| name | table-validation |
| description | Validate the column contract of a newly written table — column set, types, and nullability match expectations. Object existence and row counts are handled by the builtin layer and are out of scope. Data-content assertions belong to project-level validator skills. |
| tags | ["data-engineering","validation","schema","contract"] |
| version | 3.0.0 |
| user_invocable | false |
| disable_model_invocation | false |
| allowed_agents | ["gen_table","gen_job"] |
| kind | validator |
| severity | blocking |
| mode | llm |
| targets | [{"type":"table"}] |
Table Validation
Verify the column contract of a table that was just created or written:
columns present, declared types correct, nullability correct. This skill is
deliberately narrow.
Target shape (important)
ValidationHook.on_end invokes this skill with the whole session, not
a single table. The target you receive is a SessionTarget whose
.targets is a list of table records matching this skill's targets: [{type: table}] filter. When a node writes multiple tables (CTAS
scaffolding, layered ETL), loop over session.targets and run the
checks below independently for each TableTarget. Transfer targets are
covered by transfer-reconciliation. Emit one CheckResult per (target,
check) pair so the retry prompt can tell the agent which specific table
failed.
Explicitly out of scope:
- Object exists and row count > 0 — already checked by the builtin
validation layer before this skill runs. The hook supplies you with those
results in the precheck context; do not re-run
describe_table just to
confirm the table exists.
- Data-content assertions (null ratios, value ranges, accepted values, regex
format, duplicates, uniqueness). CTAS from an empty source, idempotent
upserts, schema-only bootstrapping, and partition scaffolding are legitimate
patterns that produce zero-row tables; blocking on those would cause false
positives. If you need data-content rules for a specific table, author a
project-level validator skill under
./.datus/skills/ or
~/.datus/skills/ with a targets: filter.
Checks in scope
- Column set — every expected column name appears in the actual table,
and (when strict match is requested) no unexpected columns appear.

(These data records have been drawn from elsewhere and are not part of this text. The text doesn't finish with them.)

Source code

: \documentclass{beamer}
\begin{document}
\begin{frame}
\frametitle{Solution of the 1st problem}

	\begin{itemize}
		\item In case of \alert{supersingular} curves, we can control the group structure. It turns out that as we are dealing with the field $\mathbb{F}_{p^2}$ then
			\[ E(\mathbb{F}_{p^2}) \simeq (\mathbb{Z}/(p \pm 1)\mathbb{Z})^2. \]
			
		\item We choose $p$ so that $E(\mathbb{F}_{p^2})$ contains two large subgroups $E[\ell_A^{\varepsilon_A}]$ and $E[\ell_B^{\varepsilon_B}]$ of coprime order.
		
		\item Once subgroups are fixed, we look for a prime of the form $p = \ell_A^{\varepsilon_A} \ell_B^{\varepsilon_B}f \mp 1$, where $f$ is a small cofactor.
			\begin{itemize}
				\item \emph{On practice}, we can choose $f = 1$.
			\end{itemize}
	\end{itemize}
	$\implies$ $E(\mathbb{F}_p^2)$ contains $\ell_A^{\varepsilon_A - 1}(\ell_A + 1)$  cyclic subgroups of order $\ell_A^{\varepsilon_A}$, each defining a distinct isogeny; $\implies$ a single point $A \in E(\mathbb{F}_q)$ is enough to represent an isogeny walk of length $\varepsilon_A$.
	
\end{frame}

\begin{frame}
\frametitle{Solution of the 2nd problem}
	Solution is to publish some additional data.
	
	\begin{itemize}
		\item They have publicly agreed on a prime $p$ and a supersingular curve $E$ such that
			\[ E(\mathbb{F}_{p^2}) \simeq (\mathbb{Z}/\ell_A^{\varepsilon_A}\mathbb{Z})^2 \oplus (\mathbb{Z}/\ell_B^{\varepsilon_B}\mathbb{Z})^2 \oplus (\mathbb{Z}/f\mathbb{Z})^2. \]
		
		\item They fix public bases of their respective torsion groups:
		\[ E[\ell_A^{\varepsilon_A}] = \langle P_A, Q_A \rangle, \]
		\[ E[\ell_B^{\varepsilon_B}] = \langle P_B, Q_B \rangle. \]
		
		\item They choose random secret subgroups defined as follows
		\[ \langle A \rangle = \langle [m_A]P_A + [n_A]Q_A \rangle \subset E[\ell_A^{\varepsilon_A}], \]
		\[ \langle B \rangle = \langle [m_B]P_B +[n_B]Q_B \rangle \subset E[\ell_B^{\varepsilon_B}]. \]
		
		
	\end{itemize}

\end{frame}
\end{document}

- Types — each expected column's declared type matches.
- Nullability — each expected column's nullability matches.
Execution checklist
Run the column-contract checks in this order. Stop on the first blocking
failure for a given table, then continue with the next target table if the
session contains multiple table targets.
- Expected columns present — when the caller supplied an expected column
set, every expected column must appear in
describe_table output.
- No unexpected columns — when the caller requires exact matching, flag
any actual column that is not in the contract.
- Types match — compare each expected column's declared type with the
contract. Treat widening as acceptable only when the contract explicitly
allows it.
- Nullability matches — compare each expected column's nullable /
NOT NULL setting with the contract.
For every executed check, report the check name, observed value, expected
value or threshold, pass/fail decision, and a short failure reason.
When there is no explicit column contract
If the caller did not supply an expected column set / type map, there is
nothing for this skill to check — emit the JSON block with
"checks": [] and return without calling tools. The builtin layer has
already confirmed existence and row count; duplicating that check here only
produces false negatives when catalog/database/schema identifiers are
ambiguous.
Tools
Use describe_table to introspect the target. Do not
run execute_sql for counting rows or sampling data — out of scope.
Project-level validation examples
The following checks are intentionally not bundled here. Add them in a
project-level validator skill under ./.datus/skills/<name>/ or
~/.datus/skills/<name>/ with kind: validator and a targets: filter when
the table actually needs them:
- null ratios per column
- numeric ranges / min-max checks
- accepted value sets / enum membership
- regex / format validation
- uniqueness / duplicate-key detection
- cross-column assertions
Output
Emit the standard validator JSON block (see the output contract appended by
the hook). Use severity: "blocking" only for column contract violations
that would break downstream consumers. Mismatches that are cosmetic or
widening-safe should be severity: "advisory".